Yeah, it's probably true that queries with long IN lists are probably
dealing with many input rows. And you're right we don't really care
about how many rows are ultimately produced by the query (or even the
step with the IN list) - if we spent a lot of time to filter the rows
before applying the IN list, the time to initialize the hash table is
probably just noise.

I wonder what's the relationship between the length of the IN list and
the minimum number of rows needed for the hash to start winning.

>> I understand why the prepared mode got slower. I don't understand how
>> the simple mode got faster.
> 
> I very much imagine v5 was faster at planning due to the unfinished
> nature of the patch. I'd not added support for HashedScalarArrayOpExpr
> in all the places I should have. That would result in the planner
> skipping lots of work that it needs to do.  The way I got it to work
> was to add it, then just add enough cases in the planner to handle
> HashedScalarArrayOpExpr so I didn't get any errors.  I stopped after
> that just to show the idea.  Lack of errors does not mean it was
> correct. At least setrefs.c was not properly handling
> HashedScalarArrayOpExpr.
> 
> I really think it would be best if we just ignore the performance of
> v5. Looking at the performance of a patch that was incorrectly
> skipping a bunch of required work does not seem that fair.
> 

Aha! I was assuming v5 was correct, but if that assumption is incorrect
then the whole "v5 speedup" is just an illusion, aAnd you're right we
should simply ignore that.

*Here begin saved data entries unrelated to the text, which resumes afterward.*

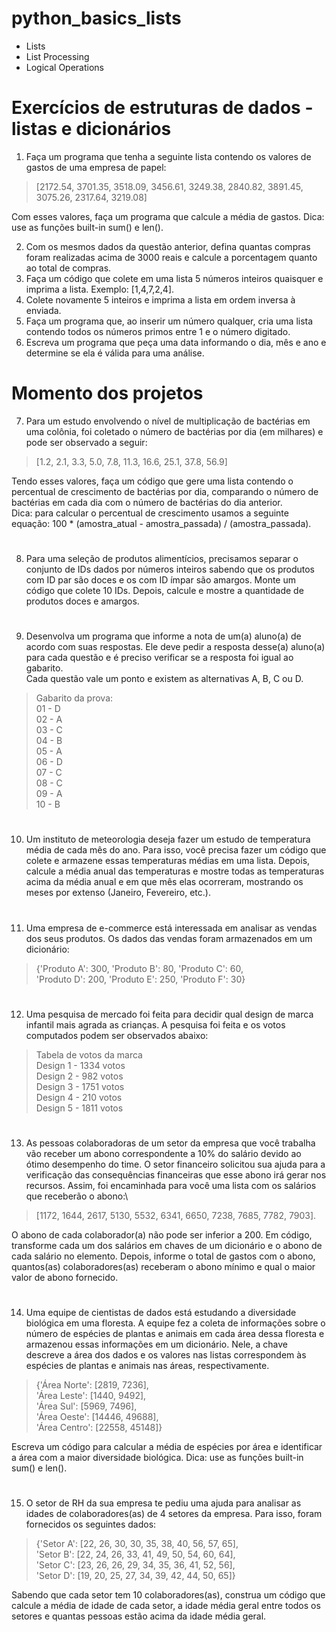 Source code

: # python_basics_lists
- Lists
- List Processing
- Logical Operations
# Exercícios de estruturas de dados - listas e dicionários
1. Faça um programa que tenha a seguinte lista contendo os valores de gastos de uma empresa de papel:
>[2172.54, 3701.35, 3518.09, 3456.61, 3249.38, 2840.82, 3891.45, 3075.26, 2317.64, 3219.08]

Com esses valores, faça um programa que calcule a média de gastos. Dica: use as funções built-in sum() e len().

2. Com os mesmos dados da questão anterior, defina quantas compras foram realizadas acima de 3000 reais e calcule a porcentagem quanto ao total de compras.
3. Faça um código que colete em uma lista 5 números inteiros quaisquer e imprima a lista. Exemplo: [1,4,7,2,4].
4. Colete novamente 5 inteiros e imprima a lista em ordem inversa à enviada.
5. Faça um programa que, ao inserir um número qualquer, cria uma lista contendo todos os números primos entre 1 e o número digitado.
6. Escreva um programa que peça uma data informando o dia, mês e ano e determine se ela é válida para uma análise.

# Momento dos projetos

7. Para um estudo envolvendo o nível de multiplicação de bactérias em uma colônia, foi coletado o número de bactérias por dia (em milhares) e pode ser observado a seguir:
>[1.2, 2.1, 3.3, 5.0, 7.8, 11.3, 16.6, 25.1, 37.8, 56.9]

Tendo esses valores, faça um código que gere uma lista contendo o percentual de crescimento de bactérias por dia, comparando o número de bactérias em cada dia com o número de bactérias do dia anterior.\
Dica: para calcular o percentual de crescimento usamos a seguinte equação: 100 * (amostra_atual - amostra_passada) / (amostra_passada).
#
8. Para uma seleção de produtos alimentícios, precisamos separar o conjunto de IDs dados por números inteiros sabendo que os produtos com ID par são doces e os com ID ímpar são amargos. Monte um código que colete 10 IDs. Depois, calcule e mostre a quantidade de produtos doces e amargos.
#
9. Desenvolva um programa que informe a nota de um(a) aluno(a) de acordo com suas respostas. Ele deve pedir a resposta desse(a) aluno(a) para cada questão e é preciso verificar se a resposta foi igual ao gabarito.\
Cada questão vale um ponto e existem as alternativas A, B, C ou D.
>Gabarito da prova:\
01 - D\
02 - A\
03 - C\
04 - B\
05 - A\
06 - D\
07 - C\
08 - C\
09 - A\
10 - B
#
10. Um instituto de meteorologia deseja fazer um estudo de temperatura média de cada mês do ano. Para isso, você precisa fazer um código que colete e armazene essas temperaturas médias em uma lista. Depois, calcule a média anual das temperaturas e mostre todas as temperaturas acima da média anual e em que mês elas ocorreram, mostrando os meses por extenso (Janeiro, Fevereiro, etc.).
#
11. Uma empresa de e-commerce está interessada em analisar as vendas dos seus produtos. Os dados das vendas foram armazenados em um dicionário:
>{'Produto A': 300, 'Produto B': 80, 'Produto C': 60,\
>'Produto D': 200, 'Produto E': 250, 'Produto F': 30}
#
12. Uma pesquisa de mercado foi feita para decidir qual design de marca infantil mais agrada as crianças. A pesquisa foi feita e os votos computados podem ser observados abaixo:
>Tabela de votos da marca\
Design 1 - 1334 votos\
Design 2 - 982 votos\
Design 3 - 1751 votos\
Design 4 - 210 votos\
Design 5 - 1811 votos
#
13. As pessoas colaboradoras de um setor da empresa que você trabalha vão receber um abono correspondente a 10% do salário devido ao ótimo desempenho do time. O setor financeiro solicitou sua ajuda para a verificação das consequências financeiras que esse abono irá gerar nos recursos. Assim, foi encaminhada para você uma lista com os salários que receberão o abono:\
>[1172, 1644, 2617, 5130, 5532, 6341, 6650, 7238, 7685, 7782, 7903].

O abono de cada colaborador(a) não pode ser inferior a 200. Em código, transforme cada um dos salários em chaves de um dicionário e o abono de cada salário no elemento. Depois, informe o total de gastos com o abono, quantos(as) colaboradores(as) receberam o abono mínimo e qual o maior valor de abono fornecido.
#
14. Uma equipe de cientistas de dados está estudando a diversidade biológica em uma floresta. A equipe fez a coleta de informações sobre o número de espécies de plantas e animais em cada área dessa floresta e armazenou essas informações em um dicionário. Nele, a chave descreve a área dos dados e os valores nas listas correspondem às espécies de plantas e animais nas áreas, respectivamente.
>{'Área Norte': [2819, 7236],\
 'Área Leste': [1440, 9492],\
 'Área Sul': [5969, 7496],\
 'Área Oeste': [14446, 49688],\
 'Área Centro': [22558, 45148]}

Escreva um código para calcular a média de espécies por área e identificar a área com a maior diversidade biológica. Dica: use as funções built-in sum() e len().
#
15. O setor de RH da sua empresa te pediu uma ajuda para analisar as idades de colaboradores(as) de 4 setores da empresa. Para isso, foram fornecidos os seguintes dados:
>{'Setor A': [22, 26, 30, 30, 35, 38, 40, 56, 57, 65],\
 'Setor B': [22, 24, 26, 33, 41, 49, 50, 54, 60, 64],\
 'Setor C': [23, 26, 26, 29, 34, 35, 36, 41, 52, 56],\
 'Setor D': [19, 20, 25, 27, 34, 39, 42, 44, 50, 65]}

Sabendo que cada setor tem 10 colaboradores(as), construa um código que calcule a média de idade de cada setor, a idade média geral entre todos os setores e quantas pessoas estão acima da idade média geral.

Thanks for the explanation!

regards

-- 
Tomas Vondra
EnterpriseDB: http://www.enterprisedb.com
The Enterprise PostgreSQL Company



Re: Binary search in ScalarArrayOpExpr for OR'd constant arrays

From
David Rowley
Date:
On Sun, 11 Apr 2021 at 10:38, Tomas Vondra
<tomas.vondra@enterprisedb.com> wrote:
> I wonder what's the relationship between the length of the IN list and
> the minimum number of rows needed for the hash to start winning.

I made the attached spreadsheet which demonstrates the crossover point
using the costs that I coded into cost_qual_eval_walker().

It basically shows, for large arrays, that there are fairly
significant benefits to hashing for just 2 lookups and not hashing
only just wins for 1 lookup.  However, the cost model does not account
for allocating memory for the hash table, which is far from free.

You can adjust the number of items in the IN clause by changing the
value in cell B1. The values in B2 and B3 are what I saw the planner
set when I tested with both INT and TEXT types.

David

Attachment

Re: Binary search in ScalarArrayOpExpr for OR'd constant arrays

From
David Rowley
Date:
On Fri, 9 Apr 2021 at 00:00, David Rowley <dgrowleyml@gmail.com> wrote:
> I push this with some minor cleanup from the v6 patch I posted earlier.

I realised when working on something unrelated last night that we can
also do hash lookups for NOT IN too.

We'd just need to check if the operator's negator operator is
hashable.  No new fields would need to be added to ScalarArrayOpExpr.
We'd just set the hashfuncid to the correct value and then set the
opfuncid to the negator function.  In the executor, we'd know to check
if the value is in the table or not in the table based on the useOr
value.

I'm not really sure whether lack of NOT IN support is going to be a
source of bug reports for PG14 or not.  If it was, then it might be
worth doing something about that for PG14.   Otherwise, we can just
leave it for future work for PG15 and beyond.  I personally don't have
any strong feelings either way, but I'm leaning towards just writing a
patch and thinking of pushing it sometime after we branch for PG15.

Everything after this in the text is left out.